Tuesday, March 8, 2011

Guatemalan Thoughts from February


After a most fulfilling trip to Guatemala this February with a great team from all over the place…Maine, Texas, points East, West and North..what could be more striking in the contrasts you experience upon coming home than, for us Mainers, the 24++ inches of snow on the ground and the temps that differ dramatically from there in Antigua! Much as we like to brag about how “tough” you have to be to live in a Northern clime (or just plain crazy??), the contrasts really pale in comparison to our lives at home compared to our friends in Guatemala.

Friends at home here say to me how sad the for the folks there…the Guatemala City dump, lack of health care, malnutrition, and the list goes on.  But the people you meet in Guatemala are by and large a pretty friendly bunch!  They cope and they make do…they work very hard and endure much for their loved ones, and desire much of what we desire.  Yes,  there is sadness, but I’m not sure if you asked someone there if they’re sad if they would respond that way.  There is a desire to get ahead, but a system that makes this very, very hard.  Someone this trip said to me “…so much unrealized  talent in Guatemala”  which I thought summed it up.  We can’t really impact much on the socio-political climate…but if a place like Safe Passage can raise even just a few kids to become Nurses, Doctors, Accountants..and they come back to contribute to their community, and if more and more women learn to read, in a generation or two maybe we visiting teams will have worked ourselves out of a job.  I think that’s called sustainability.

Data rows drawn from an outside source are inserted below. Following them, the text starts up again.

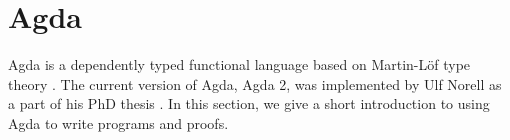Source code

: \section{Agda}
\label{Agda}
Agda is a dependently typed functional language based on Martin-Löf type theory \cite{Martin-Löf}. The current version of Agda, Agda 2, was implemented by Ulf Norell as a part of his PhD thesis \cite{NorellAgda}.
In this section, we give a short introduction to using Agda to write programs and proofs.

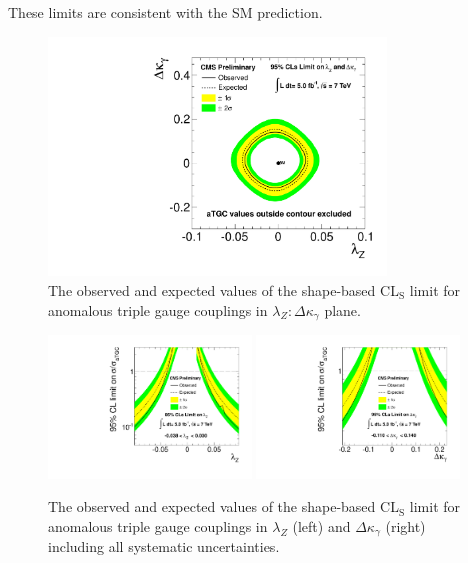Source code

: These limits are consistent with the SM prediction. 
\begin{figure}[bthp]
\includegraphics[width=0.8\textwidth]{figs/lz_dkg_2dlimit.pdf}
\caption{\label{fig:limitshape2d}
The observed and expected values of the shape-based  CL${}_{\textrm{S}}$ limit for 
anomalous triple gauge couplings in $\lambda_Z:\Delta{\kappa_\gamma}$ plane.
}
\end{figure}
\begin{figure}[bthp]
\includegraphics[width=0.48\textwidth]{figs/lz_1dlimit.pdf}
\includegraphics[width=0.48\textwidth]{figs/dkg_1dlimit.pdf}
\caption{\label{fig:limitshape1d}
The observed and expected values of the shape-based  CL${}_{\textrm{S}}$ limit for 
anomalous triple gauge couplings in $\lambda_Z$ (left) and $\Delta{\kappa_\gamma}$ (right)
including all systematic uncertainties.
}
\end{figure}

Until then, I look forward working with my friend and fellow vision specialist Don Bisett, and the aspiring Nurse student Astrid (in her second year of study!) to see faces light up after many “mas major” or ‘mas menor” as we fit a new pair of glasses to a Mom who just learned to read the newspaper she fished out of the dump!  Now that’s contrast!

Mark, South Freeport, Maine

1 comment:

  1. Great post Mark! Hope you guys are staying warm.
    Thanks for all of your hardwork giving people the gift of sight.